Patrick Deneen, Associate Professor of Government at Georgetown University, is leaving the university after seven years (ht: Campus Notes):
There are two main reasons for my decision. The first reason broadly
concerns the sense of my place at Georgetown. In the seven years since I
joined the faculty at Georgetown, I have found myself often at odds
with the trajectory and many decisions of the university. In 2006 I
founded The Tocqueville Forum as a campus organization that would offer a different perspective,
one centered on the moral underpinnings of liberal learning that are a
precondition for the continued existence of liberal democracy, and one
that would draw upon the deep wisdom contained in the Catholic
humanistic tradition. I have been heartened and overjoyed to witness the
great enthusiasm among a myriad of students for the programming and
activities of the Forum. However, the program was not supported or
recognized by the institution, and that seemed unlikely to change.

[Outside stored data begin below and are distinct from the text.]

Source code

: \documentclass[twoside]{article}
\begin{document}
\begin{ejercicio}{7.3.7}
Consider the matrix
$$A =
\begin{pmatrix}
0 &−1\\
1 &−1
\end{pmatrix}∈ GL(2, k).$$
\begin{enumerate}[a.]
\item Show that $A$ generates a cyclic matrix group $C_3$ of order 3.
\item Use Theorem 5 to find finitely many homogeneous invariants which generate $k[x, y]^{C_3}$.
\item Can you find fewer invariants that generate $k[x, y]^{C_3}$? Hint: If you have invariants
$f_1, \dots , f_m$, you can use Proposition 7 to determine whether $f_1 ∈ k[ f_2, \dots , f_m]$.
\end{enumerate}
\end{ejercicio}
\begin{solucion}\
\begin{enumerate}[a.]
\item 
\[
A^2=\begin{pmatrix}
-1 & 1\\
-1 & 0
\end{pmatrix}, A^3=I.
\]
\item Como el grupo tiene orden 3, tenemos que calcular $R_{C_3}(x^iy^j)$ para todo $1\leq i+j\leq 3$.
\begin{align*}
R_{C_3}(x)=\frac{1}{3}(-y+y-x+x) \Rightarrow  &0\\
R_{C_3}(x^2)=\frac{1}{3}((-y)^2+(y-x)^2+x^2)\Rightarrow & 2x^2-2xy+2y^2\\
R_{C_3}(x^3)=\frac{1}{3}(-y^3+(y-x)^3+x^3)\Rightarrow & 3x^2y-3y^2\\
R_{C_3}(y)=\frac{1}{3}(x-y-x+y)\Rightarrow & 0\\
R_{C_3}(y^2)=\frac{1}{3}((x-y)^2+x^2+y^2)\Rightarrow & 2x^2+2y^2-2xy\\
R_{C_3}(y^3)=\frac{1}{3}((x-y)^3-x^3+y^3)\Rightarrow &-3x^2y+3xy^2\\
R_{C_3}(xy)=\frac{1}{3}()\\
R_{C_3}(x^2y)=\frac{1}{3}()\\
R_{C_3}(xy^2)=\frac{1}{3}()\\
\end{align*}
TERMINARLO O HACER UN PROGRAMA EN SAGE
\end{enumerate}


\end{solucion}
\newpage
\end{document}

While I did not seek that approval, I had hoped over the years that the
program would be attractive to colleagues across disciplines on the
faculty, and would be a rallying-point for those interested in reviving
and defending classical liberal learning on campus. The Tocqueville
Forum fostered a strong community of inquiry among a sizeable number of
students, but I did not find that there was any such community formed
around the conversations it sought to foster, nor the likely prospect of
one, among the more permanent members of the university. Working
alongside strangers was not how I'd hoped my life as a teacher and
member of an academic community would be like.
Notre Dame has
recruited me explicitly because they regard me as someone who can be a
significant contributor to its mission and identity, particularly the
Catholic identity of the institution. Considerations of "mission fit"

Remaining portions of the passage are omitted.